近郊区間の各駅停車といえば、1000形の4両同士を繋いだ8両が定番でしたが、3000形の8両固定編成を増備することで、運用上の置き換えが行われました。
この置き換えによって1000形の4両は編成を解かれ、10両で走る急行等の増結用として使われることになります。
10両の6両側は3000形というケースが多くあったため、結果的に1000形と3000形はペアを組む機会に恵まれ、銀色の車体で揃った編成としておなじみでした。

相棒としての長きに渡る活躍

通勤型車両による分割併合が終焉に向かい、8000形のリニューアルが進められると、10両は極力同一形式で組む方針がとられました。
同一形式のほうが性能が揃い、走行時の衝動を少なくできることから、このような方針になったものと思われます。

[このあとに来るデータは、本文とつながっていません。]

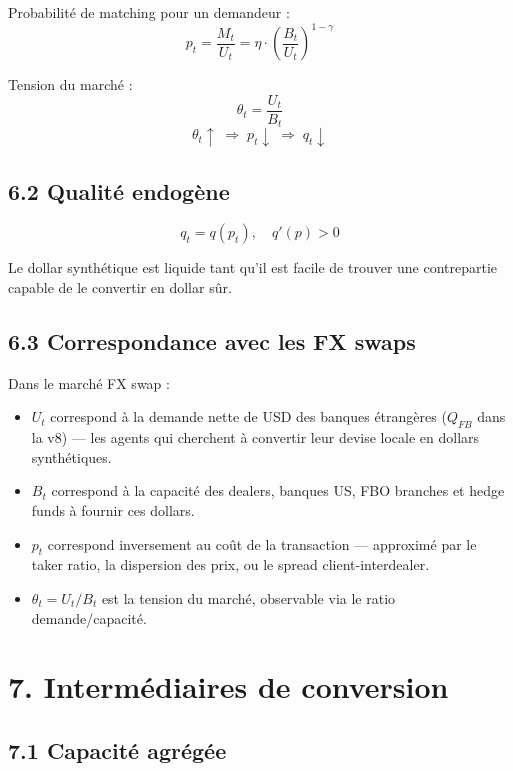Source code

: Probabilité de matching pour un demandeur :
\begin{equation}
p_t = \frac{M_t}{U_t} = \eta \cdot \left(\frac{B_t}{U_t}\right)^{1-\gamma}
\label{eq:match-prob}
\end{equation}

Tension du marché :
\[
\theta_t = \frac{U_t}{B_t}
\]
\[
\theta_t \uparrow \;\Rightarrow\; p_t \downarrow \;\Rightarrow\; q_t \downarrow
\]

\subsection*{6.2 Qualité endogène}

\begin{equation}
q_t = q(p_t), \quad q'(p) > 0
\label{eq:quality}
\end{equation}

Le dollar synthétique est liquide tant qu'il est facile de
trouver une contrepartie capable de le convertir en dollar sûr.

\subsection*{6.3 Correspondance avec les FX swaps}

Dans le marché FX swap :
\begin{itemize}
  \item \textbf{$U_t$} correspond à la demande nette de USD des banques étrangères
    ($Q_{FB}$ dans la v8) — les agents qui cherchent à convertir leur
    devise locale en dollars synthétiques.
  \item \textbf{$B_t$} correspond à la capacité des dealers, banques US, FBO
    branches et hedge funds à fournir ces dollars.
  \item \textbf{$p_t$} correspond inversement au coût de la transaction —
    approximé par le taker ratio, la dispersion des prix, ou le
    spread client-interdealer.
  \item \textbf{$\theta_t = U_t/B_t$} est la tension du marché, observable via le
    ratio demande/capacité.
\end{itemize}

\section*{7. Intermédiaires de conversion}

\subsection*{7.1 Capacité agrégée}

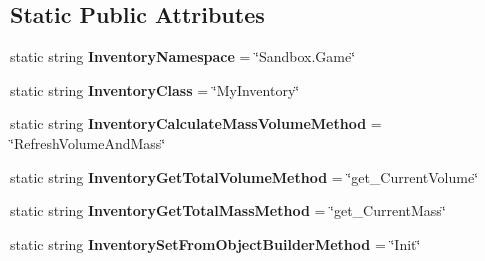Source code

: \subsection*{Static Public Attributes}
\begin{DoxyCompactItemize}
\item 
\hypertarget{class_s_e_mod_a_p_i_internal_1_1_a_p_i_1_1_entity_1_1_inventory_entity_a40efe81adf1ed9da3d287b4d98168cdf}{}static string {\bfseries Inventory\+Namespace} = \char`\"{}Sandbox.\+Game\char`\"{}\label{class_s_e_mod_a_p_i_internal_1_1_a_p_i_1_1_entity_1_1_inventory_entity_a40efe81adf1ed9da3d287b4d98168cdf}

\item 
\hypertarget{class_s_e_mod_a_p_i_internal_1_1_a_p_i_1_1_entity_1_1_inventory_entity_a9241b640a8a0af71df75a99963838211}{}static string {\bfseries Inventory\+Class} = \char`\"{}My\+Inventory\char`\"{}\label{class_s_e_mod_a_p_i_internal_1_1_a_p_i_1_1_entity_1_1_inventory_entity_a9241b640a8a0af71df75a99963838211}

\item 
\hypertarget{class_s_e_mod_a_p_i_internal_1_1_a_p_i_1_1_entity_1_1_inventory_entity_aea5c570cb30cbcc14d9000bb7969ad4e}{}static string {\bfseries Inventory\+Calculate\+Mass\+Volume\+Method} = \char`\"{}Refresh\+Volume\+And\+Mass\char`\"{}\label{class_s_e_mod_a_p_i_internal_1_1_a_p_i_1_1_entity_1_1_inventory_entity_aea5c570cb30cbcc14d9000bb7969ad4e}

\item 
\hypertarget{class_s_e_mod_a_p_i_internal_1_1_a_p_i_1_1_entity_1_1_inventory_entity_ae5db86850f62a73dddbf69550e85a4b3}{}static string {\bfseries Inventory\+Get\+Total\+Volume\+Method} = \char`\"{}get\+\_\+\+Current\+Volume\char`\"{}\label{class_s_e_mod_a_p_i_internal_1_1_a_p_i_1_1_entity_1_1_inventory_entity_ae5db86850f62a73dddbf69550e85a4b3}

\item 
\hypertarget{class_s_e_mod_a_p_i_internal_1_1_a_p_i_1_1_entity_1_1_inventory_entity_a4caaecdd5934ea40e83b8ff00c3d2445}{}static string {\bfseries Inventory\+Get\+Total\+Mass\+Method} = \char`\"{}get\+\_\+\+Current\+Mass\char`\"{}\label{class_s_e_mod_a_p_i_internal_1_1_a_p_i_1_1_entity_1_1_inventory_entity_a4caaecdd5934ea40e83b8ff00c3d2445}

\item 
\hypertarget{class_s_e_mod_a_p_i_internal_1_1_a_p_i_1_1_entity_1_1_inventory_entity_aef55a5d6fbb6050862c343fb39b9d6b9}{}static string {\bfseries Inventory\+Set\+From\+Object\+Builder\+Method} = \char`\"{}Init\char`\"{}\label{class_s_e_mod_a_p_i_internal_1_1_a_p_i_1_1_entity_1_1_inventory_entity_aef55a5d6fbb6050862c343fb39b9d6b9}


\end{DoxyCompactItemize}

1000形も極力同一形式での編成とされましたが、4両の編成数が多いという事情から、一部は3000形と組んで使われる状況が継続しました。
両形式の4両と6両における偏りが、相棒として活躍することに繋がっていたことになります。

1000形の4両がリニューアルされた後も、その相棒は引き続き3000形が努めました。
数は少なくなりましたが、現在も1000形と3000形のペアは発生している状況で、長年に渡る相棒としての関係は、もうしばらく見られそうです。

おわりに

登場から現在まで、10両を組むことが多い1000形と3000形ですが、今後は単独で使う方向にシフトしつつある状況です。
繋ぐための装備が取り外された編成が増えてきましたが、10両で走る姿はいつまで見ることができるのでしょうか。